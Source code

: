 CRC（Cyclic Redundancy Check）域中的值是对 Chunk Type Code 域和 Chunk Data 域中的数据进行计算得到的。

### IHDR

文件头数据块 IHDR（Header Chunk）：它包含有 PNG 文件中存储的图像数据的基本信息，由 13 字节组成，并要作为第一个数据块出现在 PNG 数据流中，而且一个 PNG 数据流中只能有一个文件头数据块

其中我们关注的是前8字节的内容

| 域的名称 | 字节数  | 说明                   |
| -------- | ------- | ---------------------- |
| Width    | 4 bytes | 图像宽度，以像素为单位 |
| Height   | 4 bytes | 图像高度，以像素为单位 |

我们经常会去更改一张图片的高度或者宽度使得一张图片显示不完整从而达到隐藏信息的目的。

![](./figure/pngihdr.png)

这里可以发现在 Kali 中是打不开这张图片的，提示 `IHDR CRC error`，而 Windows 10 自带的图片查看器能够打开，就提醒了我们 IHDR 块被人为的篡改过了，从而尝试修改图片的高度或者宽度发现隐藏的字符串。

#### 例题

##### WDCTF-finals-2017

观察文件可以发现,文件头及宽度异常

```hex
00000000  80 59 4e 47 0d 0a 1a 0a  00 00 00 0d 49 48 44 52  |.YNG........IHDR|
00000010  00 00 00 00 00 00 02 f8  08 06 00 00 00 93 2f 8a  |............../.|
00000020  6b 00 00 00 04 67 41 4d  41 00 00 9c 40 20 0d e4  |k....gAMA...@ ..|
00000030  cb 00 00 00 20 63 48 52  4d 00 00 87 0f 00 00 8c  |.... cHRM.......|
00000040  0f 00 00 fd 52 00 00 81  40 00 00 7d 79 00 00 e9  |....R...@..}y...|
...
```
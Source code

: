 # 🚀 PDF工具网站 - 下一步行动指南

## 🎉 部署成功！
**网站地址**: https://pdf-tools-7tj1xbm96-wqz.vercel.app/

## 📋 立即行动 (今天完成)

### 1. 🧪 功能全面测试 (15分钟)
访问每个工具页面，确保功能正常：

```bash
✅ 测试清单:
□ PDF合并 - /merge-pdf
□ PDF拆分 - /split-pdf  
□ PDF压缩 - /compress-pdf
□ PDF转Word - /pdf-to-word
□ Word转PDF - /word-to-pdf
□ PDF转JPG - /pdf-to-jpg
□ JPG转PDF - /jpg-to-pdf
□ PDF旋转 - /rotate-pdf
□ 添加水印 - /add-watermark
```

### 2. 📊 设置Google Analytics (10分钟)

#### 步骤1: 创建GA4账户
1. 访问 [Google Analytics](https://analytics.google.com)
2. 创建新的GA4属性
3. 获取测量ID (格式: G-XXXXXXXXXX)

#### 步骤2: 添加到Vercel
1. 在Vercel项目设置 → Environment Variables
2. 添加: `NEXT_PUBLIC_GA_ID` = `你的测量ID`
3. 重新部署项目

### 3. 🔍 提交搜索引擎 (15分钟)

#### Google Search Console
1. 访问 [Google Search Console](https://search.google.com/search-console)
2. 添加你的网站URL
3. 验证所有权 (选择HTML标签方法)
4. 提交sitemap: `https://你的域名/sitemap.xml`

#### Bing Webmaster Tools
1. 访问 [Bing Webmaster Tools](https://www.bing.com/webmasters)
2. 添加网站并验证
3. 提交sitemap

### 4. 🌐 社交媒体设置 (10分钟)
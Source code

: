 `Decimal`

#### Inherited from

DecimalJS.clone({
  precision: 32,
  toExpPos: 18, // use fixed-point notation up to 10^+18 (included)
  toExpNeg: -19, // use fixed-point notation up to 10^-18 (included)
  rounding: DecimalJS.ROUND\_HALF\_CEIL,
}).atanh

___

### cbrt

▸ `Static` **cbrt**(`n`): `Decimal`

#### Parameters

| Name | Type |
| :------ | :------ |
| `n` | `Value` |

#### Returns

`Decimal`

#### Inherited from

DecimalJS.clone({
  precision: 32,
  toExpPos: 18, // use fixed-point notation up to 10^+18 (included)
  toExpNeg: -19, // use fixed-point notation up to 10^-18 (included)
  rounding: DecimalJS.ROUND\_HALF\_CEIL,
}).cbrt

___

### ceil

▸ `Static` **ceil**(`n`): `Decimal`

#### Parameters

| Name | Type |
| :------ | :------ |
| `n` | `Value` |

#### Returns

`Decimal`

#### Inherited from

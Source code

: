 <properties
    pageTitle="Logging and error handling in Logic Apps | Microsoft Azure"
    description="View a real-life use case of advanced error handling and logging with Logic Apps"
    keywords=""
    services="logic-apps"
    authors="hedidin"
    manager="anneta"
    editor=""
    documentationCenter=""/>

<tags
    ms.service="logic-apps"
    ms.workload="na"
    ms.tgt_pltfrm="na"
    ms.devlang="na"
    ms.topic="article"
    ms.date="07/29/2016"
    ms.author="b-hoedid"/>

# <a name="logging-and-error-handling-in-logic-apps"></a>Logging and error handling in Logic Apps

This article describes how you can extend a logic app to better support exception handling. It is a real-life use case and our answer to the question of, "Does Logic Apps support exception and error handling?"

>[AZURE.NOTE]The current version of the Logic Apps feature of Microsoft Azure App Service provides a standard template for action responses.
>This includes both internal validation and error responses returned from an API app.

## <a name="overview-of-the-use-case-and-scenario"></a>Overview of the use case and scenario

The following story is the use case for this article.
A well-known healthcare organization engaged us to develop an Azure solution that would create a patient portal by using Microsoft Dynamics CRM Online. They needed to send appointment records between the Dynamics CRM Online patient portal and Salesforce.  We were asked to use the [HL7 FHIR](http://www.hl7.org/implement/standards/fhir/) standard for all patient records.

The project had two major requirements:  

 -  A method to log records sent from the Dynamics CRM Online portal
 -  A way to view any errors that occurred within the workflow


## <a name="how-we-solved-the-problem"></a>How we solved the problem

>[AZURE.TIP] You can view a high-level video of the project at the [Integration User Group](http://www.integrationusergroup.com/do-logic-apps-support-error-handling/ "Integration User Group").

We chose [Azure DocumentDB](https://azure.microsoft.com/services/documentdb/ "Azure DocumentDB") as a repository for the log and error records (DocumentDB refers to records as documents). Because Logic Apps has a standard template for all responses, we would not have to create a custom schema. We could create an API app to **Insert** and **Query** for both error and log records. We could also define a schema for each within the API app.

########################################

**ACTIVITY**
Show me every line in the data above that includes "project".

**RESPONSE**
The project had two major requirements:  
>[AZURE.TIP] You can view a high-level video of the project at the [Integration User Group](http://www.integrationusergroup.com/do-logic-apps-support-error-handling/ "Integration User Group").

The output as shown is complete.